The Democratic governor continued his weeklong silence, but his criminal-defense attorney, Ed Genson, planned to represent him today for the impeachment panel's first day of testimony.

Blagojevich, brushing aside repeated calls for his resignation, signed a bill into law and, according to an aide, was reviewing prison-inmate petitions for clemency.

Also yesterday:

Republicans at the state and national level railed at the Democratic-led decision of the full state legislature to adjourn until mid-January, effectively ending hopes for a special election to fill Obama's seat.

In Chicago, Obama declined to take a position on how his Senate seat should be filled and said it was inappropriate to answer questions about any contact that took place between his incoming chief of staff, Rep. Rahm Emanuel (D., Ill.), and the Blagojevich administration. The Chicago Tribune has reported that Emanuel is on secret recordings discussing the seat and recommending names of Senate successors.

Aides to Rep. Jesse Jackson Jr. (D., Ill.) said the congressman had met with federal prosecutors "for years" about his knowledge of perceived corruption and governmental misconduct. But his chief of staff acknowledged that none of those conversations touched on the federal investigation of the governor's alleged attempt to sell Obama's Senate seat.

In Springfield, lawmakers agreed to put off their review of the federal criminal charges against the governor until Genson could arrive today.

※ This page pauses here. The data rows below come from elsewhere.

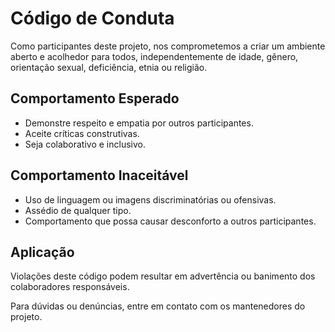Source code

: # Código de Conduta

Como participantes deste projeto, nos comprometemos a criar um ambiente aberto e acolhedor para todos, independentemente de idade, gênero, orientação sexual, deficiência, etnia ou religião.

## Comportamento Esperado
- Demonstre respeito e empatia por outros participantes.
- Aceite críticas construtivas.
- Seja colaborativo e inclusivo.

## Comportamento Inaceitável
- Uso de linguagem ou imagens discriminatórias ou ofensivas.
- Assédio de qualquer tipo.
- Comportamento que possa causar desconforto a outros participantes.

## Aplicação
Violações deste código podem resultar em advertência ou banimento dos colaboradores responsáveis.

Para dúvidas ou denúncias, entre em contato com os mantenedores do projeto.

The federal charges against Blagojevich represent the most scandalous information to be reviewed by the House committee. But with the investigation continuing and FBI officials saying they would not assist the impeachment, it is doubtful the criminal charges will play the biggest role in the proceedings.

Still, the criminal acts that Blagojevich is alleged to have committed gave lawmakers a reason to proceed with impeachment after quietly discussing it for years.

The panel is expected to base its recommendation largely on actions Blagojevich has taken in the governor's chair, including allegations of official misconduct, abuse of power, and failing to follow state law. Specific acts include a questionable $1 million grant to a private Chicago school and expansion of a costly health-care program without legislative approval or the money to pay for it.

The committee also is expected to consider the guilty pleas of two Blagojevich donors on federal corruption charges. Ali Ata, a former agency director, said he gave Blagojevich a $25,000 donation and was later rewarded with a high-paying state job. Joseph Cari, a former national Democratic finance chairman, testified that Blagojevich discussed trading state contracts for campaign contributions.

Also yesterday, attorneys for jailed political fund-raiser Antoin "Tony" Rezko sent a strong signal that he had resumed his on-again, off-again cooperation with federal prosecutors in the criminal case against Blagojevich.

Rezko has been among the governor's top fund-raisers and advisers and can give prosecutors a penetrating glimpse into the workings of Blagojevich's inner circle.

Yesterday, both sides agreed to indefinitely postpone his sentencing on corruption charges, a sign that prosecutors think Rezko has more to tell them.